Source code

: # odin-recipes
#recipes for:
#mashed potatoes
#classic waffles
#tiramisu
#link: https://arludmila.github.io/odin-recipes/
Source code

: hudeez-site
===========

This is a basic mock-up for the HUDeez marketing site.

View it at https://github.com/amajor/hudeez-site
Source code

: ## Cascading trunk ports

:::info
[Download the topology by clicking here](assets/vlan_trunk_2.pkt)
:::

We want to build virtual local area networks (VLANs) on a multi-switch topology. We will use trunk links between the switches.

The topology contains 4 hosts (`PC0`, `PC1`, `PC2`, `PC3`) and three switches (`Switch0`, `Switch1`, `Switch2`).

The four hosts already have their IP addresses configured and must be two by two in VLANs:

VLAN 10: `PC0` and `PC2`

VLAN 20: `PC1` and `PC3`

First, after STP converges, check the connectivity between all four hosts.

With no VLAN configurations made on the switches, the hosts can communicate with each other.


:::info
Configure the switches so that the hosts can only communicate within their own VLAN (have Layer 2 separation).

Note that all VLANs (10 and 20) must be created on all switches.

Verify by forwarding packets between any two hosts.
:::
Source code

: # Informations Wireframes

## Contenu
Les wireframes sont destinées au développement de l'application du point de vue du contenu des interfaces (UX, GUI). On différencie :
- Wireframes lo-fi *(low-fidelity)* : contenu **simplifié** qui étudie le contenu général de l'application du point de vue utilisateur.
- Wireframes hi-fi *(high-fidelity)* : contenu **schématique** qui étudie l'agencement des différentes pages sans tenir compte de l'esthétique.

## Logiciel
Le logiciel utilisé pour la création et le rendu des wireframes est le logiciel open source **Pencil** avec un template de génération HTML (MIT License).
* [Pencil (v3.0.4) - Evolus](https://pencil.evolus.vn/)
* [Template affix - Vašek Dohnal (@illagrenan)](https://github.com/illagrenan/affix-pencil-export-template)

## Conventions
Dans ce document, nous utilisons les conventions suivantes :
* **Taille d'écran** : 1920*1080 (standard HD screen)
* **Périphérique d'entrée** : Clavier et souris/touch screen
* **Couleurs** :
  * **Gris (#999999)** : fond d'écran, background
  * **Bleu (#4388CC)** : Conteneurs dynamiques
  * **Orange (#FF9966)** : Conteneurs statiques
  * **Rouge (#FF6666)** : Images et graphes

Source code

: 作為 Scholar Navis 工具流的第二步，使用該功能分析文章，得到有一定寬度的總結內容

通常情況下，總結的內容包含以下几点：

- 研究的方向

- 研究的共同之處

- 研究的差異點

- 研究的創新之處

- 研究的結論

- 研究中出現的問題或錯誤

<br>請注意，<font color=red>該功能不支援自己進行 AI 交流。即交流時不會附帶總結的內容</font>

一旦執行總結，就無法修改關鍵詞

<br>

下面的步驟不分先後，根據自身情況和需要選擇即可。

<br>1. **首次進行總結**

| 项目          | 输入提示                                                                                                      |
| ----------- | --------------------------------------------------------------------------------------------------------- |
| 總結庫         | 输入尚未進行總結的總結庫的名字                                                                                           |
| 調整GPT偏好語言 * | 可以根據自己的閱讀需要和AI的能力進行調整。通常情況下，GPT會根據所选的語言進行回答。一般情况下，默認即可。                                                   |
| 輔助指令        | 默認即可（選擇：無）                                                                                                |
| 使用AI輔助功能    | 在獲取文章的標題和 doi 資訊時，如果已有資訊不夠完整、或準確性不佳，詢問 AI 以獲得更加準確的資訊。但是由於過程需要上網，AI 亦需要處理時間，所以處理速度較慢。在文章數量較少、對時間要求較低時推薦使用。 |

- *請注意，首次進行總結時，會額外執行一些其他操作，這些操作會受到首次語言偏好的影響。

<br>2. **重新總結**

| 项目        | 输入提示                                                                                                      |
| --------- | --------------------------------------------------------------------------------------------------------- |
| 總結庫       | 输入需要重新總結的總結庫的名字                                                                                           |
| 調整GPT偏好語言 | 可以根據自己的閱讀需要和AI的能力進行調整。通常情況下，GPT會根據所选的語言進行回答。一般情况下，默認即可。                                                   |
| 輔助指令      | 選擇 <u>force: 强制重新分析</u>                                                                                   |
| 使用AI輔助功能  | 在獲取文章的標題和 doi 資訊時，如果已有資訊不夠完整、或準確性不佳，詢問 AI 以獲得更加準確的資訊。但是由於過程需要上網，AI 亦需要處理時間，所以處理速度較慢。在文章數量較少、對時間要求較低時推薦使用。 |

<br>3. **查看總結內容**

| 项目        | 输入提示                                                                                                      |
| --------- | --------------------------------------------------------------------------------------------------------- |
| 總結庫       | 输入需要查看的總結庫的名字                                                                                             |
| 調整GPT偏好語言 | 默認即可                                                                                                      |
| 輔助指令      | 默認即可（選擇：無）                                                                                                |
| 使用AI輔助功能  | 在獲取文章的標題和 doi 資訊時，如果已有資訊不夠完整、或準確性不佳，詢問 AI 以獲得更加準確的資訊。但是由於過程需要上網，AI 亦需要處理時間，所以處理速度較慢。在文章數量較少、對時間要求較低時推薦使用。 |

**EXERCISE DETAILS**
Write the records out once more. Each line must match.

**EXPECTED ANSWER**
Source code

: # odin-recipes
#recipes for:
#mashed potatoes
#classic waffles
#tiramisu
#link: https://arludmila.github.io/odin-recipes/
Source code

: hudeez-site
===========

This is a basic mock-up for the HUDeez marketing site.

View it at https://github.com/amajor/hudeez-site
Source code

: ## Cascading trunk ports

:::info
[Download the topology by clicking here](assets/vlan_trunk_2.pkt)
:::

We want to build virtual local area networks (VLANs) on a multi-switch topology. We will use trunk links between the switches.

The topology contains 4 hosts (`PC0`, `PC1`, `PC2`, `PC3`) and three switches (`Switch0`, `Switch1`, `Switch2`).

The four hosts already have their IP addresses configured and must be two by two in VLANs:

VLAN 10: `PC0` and `PC2`

VLAN 20: `PC1` and `PC3`

First, after STP converges, check the connectivity between all four hosts.

With no VLAN configurations made on the switches, the hosts can communicate with each other.


:::info
Configure the switches so that the hosts can only communicate within their own VLAN (have Layer 2 separation).

Note that all VLANs (10 and 20) must be created on all switches.

Verify by forwarding packets between any two hosts.
:::
Source code

: # Informations Wireframes

## Contenu
Les wireframes sont destinées au développement de l'application du point de vue du contenu des interfaces (UX, GUI). On différencie :
- Wireframes lo-fi *(low-fidelity)* : contenu **simplifié** qui étudie le contenu général de l'application du point de vue utilisateur.
- Wireframes hi-fi *(high-fidelity)* : contenu **schématique** qui étudie l'agencement des différentes pages sans tenir compte de l'esthétique.

## Logiciel
Le logiciel utilisé pour la création et le rendu des wireframes est le logiciel open source **Pencil** avec un template de génération HTML (MIT License).
* [Pencil (v3.0.4) - Evolus](https://pencil.evolus.vn/)
* [Template affix - Vašek Dohnal (@illagrenan)](https://github.com/illagrenan/affix-pencil-export-template)

## Conventions
Dans ce document, nous utilisons les conventions suivantes :
* **Taille d'écran** : 1920*1080 (standard HD screen)
* **Périphérique d'entrée** : Clavier et souris/touch screen
* **Couleurs** :
  * **Gris (#999999)** : fond d'écran, background
  * **Bleu (#4388CC)** : Conteneurs dynamiques
  * **Orange (#FF9966)** : Conteneurs statiques
  * **Rouge (#FF6666)** : Images et graphes

Source code

: 作為 Scholar Navis 工具流的第二步，使用該功能分析文章，得到有一定寬度的總結內容

通常情況下，總結的內容包含以下几点：

- 研究的方向

- 研究的共同之處

- 研究的差異點

- 研究的創新之處

- 研究的結論

- 研究中出現的問題或錯誤

<br>請注意，<font color=red>該功能不支援自己進行 AI 交流。即交流時不會附帶總結的內容</font>

一旦執行總結，就無法修改關鍵詞

<br>

下面的步驟不分先後，根據自身情況和需要選擇即可。

<br>1. **首次進行總結**

| 项目          | 输入提示                                                                                                      |
| ----------- | --------------------------------------------------------------------------------------------------------- |
| 總結庫         | 输入尚未進行總結的總結庫的名字                                                                                           |
| 調整GPT偏好語言 * | 可以根據自己的閱讀需要和AI的能力進行調整。通常情況下，GPT會根據所选的語言進行回答。一般情况下，默認即可。                                                   |
| 輔助指令        | 默認即可（選擇：無）                                                                                                |
| 使用AI輔助功能    | 在獲取文章的標題和 doi 資訊時，如果已有資訊不夠完整、或準確性不佳，詢問 AI 以獲得更加準確的資訊。但是由於過程需要上網，AI 亦需要處理時間，所以處理速度較慢。在文章數量較少、對時間要求較低時推薦使用。 |

- *請注意，首次進行總結時，會額外執行一些其他操作，這些操作會受到首次語言偏好的影響。

<br>2. **重新總結**

| 项目        | 输入提示                                                                                                      |
| --------- | --------------------------------------------------------------------------------------------------------- |
| 總結庫       | 输入需要重新總結的總結庫的名字                                                                                           |
| 調整GPT偏好語言 | 可以根據自己的閱讀需要和AI的能力進行調整。通常情況下，GPT會根據所选的語言進行回答。一般情况下，默認即可。                                                   |
| 輔助指令      | 選擇 <u>force: 强制重新分析</u>                                                                                   |
| 使用AI輔助功能  | 在獲取文章的標題和 doi 資訊時，如果已有資訊不夠完整、或準確性不佳，詢問 AI 以獲得更加準確的資訊。但是由於過程需要上網，AI 亦需要處理時間，所以處理速度較慢。在文章數量較少、對時間要求較低時推薦使用。 |

<br>3. **查看總結內容**

| 项目        | 输入提示                                                                                                      |
| --------- | --------------------------------------------------------------------------------------------------------- |
| 總結庫       | 输入需要查看的總結庫的名字                                                                                             |
| 調整GPT偏好語言 | 默認即可                                                                                                      |
| 輔助指令      | 默認即可（選擇：無）                                                                                                |
| 使用AI輔助功能  | 在獲取文章的標題和 doi 資訊時，如果已有資訊不夠完整、或準確性不佳，詢問 AI 以獲得更加準確的資訊。但是由於過程需要上網，AI 亦需要處理時間，所以處理速度較慢。在文章數量較少、對時間要求較低時推薦使用。 |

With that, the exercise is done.